Sonuçta şunu söylemek mümkün: Bütün bu manipülasyon bulutunun içinde Fatih Altaylı’nın yazdığı çok daha anlaşılır, net ve sahici:
“Fayton keyifli bir iştir. Dünyanın en medeni ülkelerinde bile vardır. Bir atın bir faytonu çekmesi de kötü bir şey değildir at için. At, bir iş hayvanıdır. Düzgün koşullarda yaşatılıp işini yapması için vardır. Binlerce yıldır” (Habertürk, 20 Haziran 2018).[5]

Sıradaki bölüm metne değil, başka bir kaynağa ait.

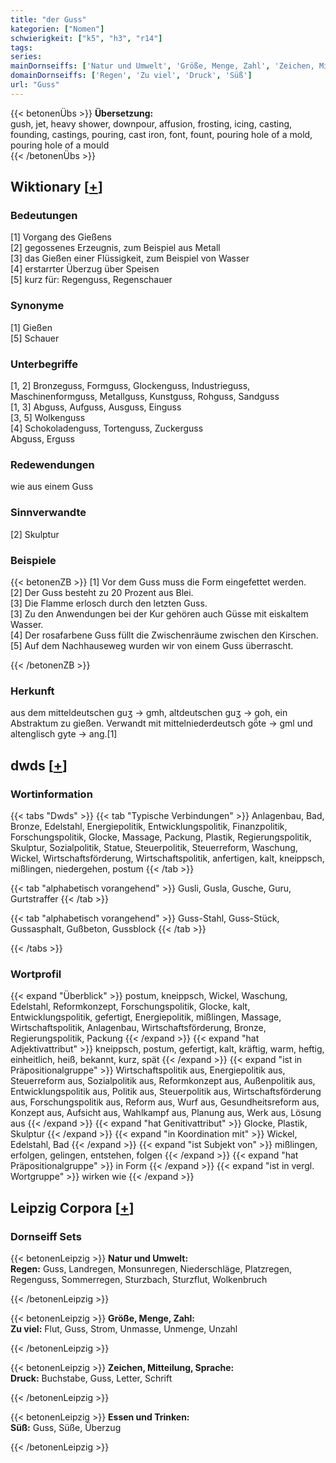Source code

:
 ```yaml
---
title: "der Guss"
kategorien: ["Nomen"]
schwierigkeit: ["k5", "h3", "r14"]
tags:
series:
mainDornseiffs: ['Natur und Umwelt', 'Größe, Menge, Zahl', 'Zeichen, Mitteilung, Sprache', 'Essen und Trinken']
domainDornseiffs: ['Regen', 'Zu viel', 'Druck', 'Süß']
url: "Guss"
---
```


{{< betonenÜbs >}}
**Übersetzung:**  
gush, jet, heavy shower, downpour, affusion, frosting, icing, casting, founding, castings, pouring, cast iron, font, fount, pouring hole of a mold, pouring hole of a mould  
{{< /betonenÜbs >}}

## Wiktionary [[+](https://de.wiktionary.org/wiki/Guss)]

### Bedeutungen
[1] Vorgang des Gießens  
[2] gegossenes Erzeugnis, zum Beispiel aus Metall  
[3] das Gießen einer Flüssigkeit, zum Beispiel von Wasser  
[4] erstarrter Überzug über Speisen  
[5] kurz für: Regenguss, Regenschauer  

### Synonyme
[1] Gießen  
[5] Schauer  

### Unterbegriffe
[1, 2] Bronzeguss, Formguss, Glockenguss, Industrieguss, Maschinenformguss, Metallguss, Kunstguss, Rohguss, Sandguss  
[1, 3] Abguss, Aufguss, Ausguss, Einguss  
[3, 5] Wolkenguss  
[4] Schokoladenguss, Tortenguss, Zuckerguss  
Abguss, Erguss  

### Redewendungen
wie aus einem Guss  

### Sinnverwandte
[2] Skulptur  

### Beispiele
{{< betonenZB >}}
[1] Vor dem Guss muss die Form eingefettet werden.  
[2] Der Guss besteht zu 20 Prozent aus Blei.  
[3] Die Flamme erlosch durch den letzten Guss.  
[3] Zu den Anwendungen bei der Kur gehören auch Güsse mit eiskaltem Wasser.  
[4] Der rosafarbene Guss füllt die Zwischenräume zwischen den Kirschen.  
[5] Auf dem Nachhauseweg wurden wir von einem Guss überrascht.  

{{< /betonenZB >}}
### Herkunft
aus dem mitteldeutschen guʒ → gmh, altdeutschen guʒ → goh, ein Abstraktum zu gießen. Verwandt mit mittelniederdeutsch gȫte → gml und altenglisch gyte → ang.[1]  



## dwds [[+](https://www.dwds.de/wb/Guss)]

### Wortinformation
{{< tabs "Dwds" >}}
{{< tab "Typische Verbindungen" >}}
Anlagenbau, Bad, Bronze, Edelstahl, Energiepolitik, Entwicklungspolitik, Finanzpolitik, Forschungspolitik, Glocke, Massage, Packung, Plastik, Regierungspolitik, Skulptur, Sozialpolitik, Statue, Steuerpolitik, Steuerreform, Waschung, Wickel, Wirtschaftsförderung, Wirtschaftspolitik, anfertigen, kalt, kneippsch, mißlingen, niedergehen, postum
{{< /tab >}}

{{< tab "alphabetisch vorangehend" >}}
Gusli, Gusla, Gusche, Guru, Gurtstraffer
{{< /tab >}}

{{< tab "alphabetisch vorangehend" >}}
Guss-Stahl, Guss-Stück, Gussasphalt, Gußbeton, Gussblock
{{< /tab >}}

{{< /tabs >}}

### Wortprofil
{{< expand "Überblick" >}} postum, kneippsch, Wickel, Waschung, Edelstahl, Reformkonzept, Forschungspolitik, Glocke, kalt, Entwicklungspolitik, gefertigt, Energiepolitik, mißlingen, Massage, Wirtschaftspolitik, Anlagenbau, Wirtschaftsförderung, Bronze, Regierungspolitik, Packung {{< /expand >}}
{{< expand "hat Adjektivattribut" >}} kneippsch, postum, gefertigt, kalt, kräftig, warm, heftig, einheitlich, heiß, bekannt, kurz, spät {{< /expand >}}
{{< expand "ist in Präpositionalgruppe" >}} Wirtschaftspolitik aus, Energiepolitik aus, Steuerreform aus, Sozialpolitik aus, Reformkonzept aus, Außenpolitik aus, Entwicklungspolitik aus, Politik aus, Steuerpolitik aus, Wirtschaftsförderung aus, Forschungspolitik aus, Reform aus, Wurf aus, Gesundheitsreform aus, Konzept aus, Aufsicht aus, Wahlkampf aus, Planung aus, Werk aus, Lösung aus {{< /expand >}}
{{< expand "hat Genitivattribut" >}} Glocke, Plastik, Skulptur {{< /expand >}}
{{< expand "in Koordination mit" >}} Wickel, Edelstahl, Bad {{< /expand >}}
{{< expand "ist Subjekt von" >}} mißlingen, erfolgen, gelingen, entstehen, folgen {{< /expand >}}
{{< expand "hat Präpositionalgruppe" >}} in Form {{< /expand >}}
{{< expand "ist in vergl. Wortgruppe" >}} wirken wie {{< /expand >}}

## Leipzig Corpora [[+](https://corpora.uni-leipzig.de/en/res?word=Guss&corpusId=deu_newscrawl-public_2018)]

### Dornseiff Sets
{{< betonenLeipzig >}}
**Natur und Umwelt:**  
**Regen:** Guss, Landregen, Monsunregen, Niederschläge, Platzregen, Regenguss, Sommerregen, Sturzbach, Sturzflut, Wolkenbruch  

{{< /betonenLeipzig >}}


{{< betonenLeipzig >}}
**Größe, Menge, Zahl:**  
**Zu viel:** Flut, Guss, Strom, Unmasse, Unmenge, Unzahl  

{{< /betonenLeipzig >}}


{{< betonenLeipzig >}}
**Zeichen, Mitteilung, Sprache:**  
**Druck:** Buchstabe, Guss, Letter, Schrift  

{{< /betonenLeipzig >}}


{{< betonenLeipzig >}}
**Essen und Trinken:**  
**Süß:** Guss, Süße, Überzug  

{{< /betonenLeipzig >}}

Dolaylı tartışmaların altında yatan, yerel bir sorunu ülke geneline yayan da bu evrenselliği aslında. Bir vicdan hareketi. Hayvanları sömürmeye, eziyet etmeye hakkımız var mı? Bunu hangi gerekçelerle sürdürmeye çalışıyoruz? Tüm dünyada mücadelenin temelinde bu var. Daha da yaygınlaşarak çağa damgasını vuracağını iddia edebiliriz.
(25 Temmuz 2018- Birikim Dergisi’nde yayınlanmıştır)

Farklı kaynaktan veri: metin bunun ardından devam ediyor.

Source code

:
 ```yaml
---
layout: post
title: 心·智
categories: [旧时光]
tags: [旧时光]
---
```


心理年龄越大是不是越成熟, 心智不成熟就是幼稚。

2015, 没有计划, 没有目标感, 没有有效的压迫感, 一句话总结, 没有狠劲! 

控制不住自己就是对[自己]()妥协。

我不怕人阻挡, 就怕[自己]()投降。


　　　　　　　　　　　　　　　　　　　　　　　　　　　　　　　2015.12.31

[1] Bu soruna dair ve çözüm önerilerine dair epeyce yazdım, tekrar etmeyeyim: “Atların Sesinin Duyulmadığı Bir Fayton Hikâyesi”, https://hayvanlarinaynasinda.wordpress.com/2018/01/22/atlarin-sesinin-duyulmadigi-bir-fayton-hikayesi/; “Adalar, Faytonlar ve Atlar”, https://hayvanlarinaynasinda.wordpress.com/2016/09/23/adalar-faytonlar-ve-atlar/; “Atların Dramı ve Nostalji”, https://hayvanlarinaynasinda.wordpress.com/2016/10/29/atlarin-drami-ve-nostalji/; “Hayvanlara Eziyet ve Şiddet İçeren, Sömürüye Dayalı Her Şey, Onların Haklarının İhlalidir”, https://hayvanlarinaynasinda.wordpress.com/2016/09/29/42/; “Atların Acılarını Uzatmadan Sorun Çözülmeli”, https://hayvanlarinaynasinda.wordpress.com/2016/09/28/atlarin-acilarini-uzatmadan-sorun-cozulmeli/; “Irkçılık ve Hayvan Hakları: ‘Koca Kıçlı Araplar’”, https://hayvanlarinaynasinda.wordpress.com/2016/09/25/irkcilik-ve-hayvan-haklari-koca-kicli-araplar/; “Atların Dramı ve Nostalji”, https://hayvanlarinaynasinda.wordpress.com/2016/09/25/181/
[2] Faytoncular/faytonlar ayrımının bariz bir biçimde yapıldığını söyleyelim. Faytonu savunanların da sorunu zaman zaman “kötü” faytonculara yıkmaya çalıştığını görebiliriz. Oysa faytoncular arasında da büyük farklar var. Çok sayıda faytonu olan, kiraya verenler, kendi faytonunda atlarla birlikte çalışanlar. Faytonlara ve faytonculara dair, bilgi verici bir çalışma için Adalar Savunması ve Heybeliada Forumu tarafından hazırlanan rapora bakılabilir: http://dokuzadabirdeniz.com/?p=220
[3] Faytonun ilk olarak Osmanlı’da Saray’da ve zengin konaklarda kullanıldığını, bir süre sonra Padişah Abdülmecid’in gösterişe dönüşmesi üzerine Saray’da kullanılmasını kısıtladığını hatırlayalım.
[4] 1950’lerde yıllık turist sayısı 25 milyon. Günümüzde bu sayı 1,5 milyara ulaştı.
[5] Bu sözlere benzer afişleri “yeryüzü” dergisi Magma da hazırlayıp yaymıştı.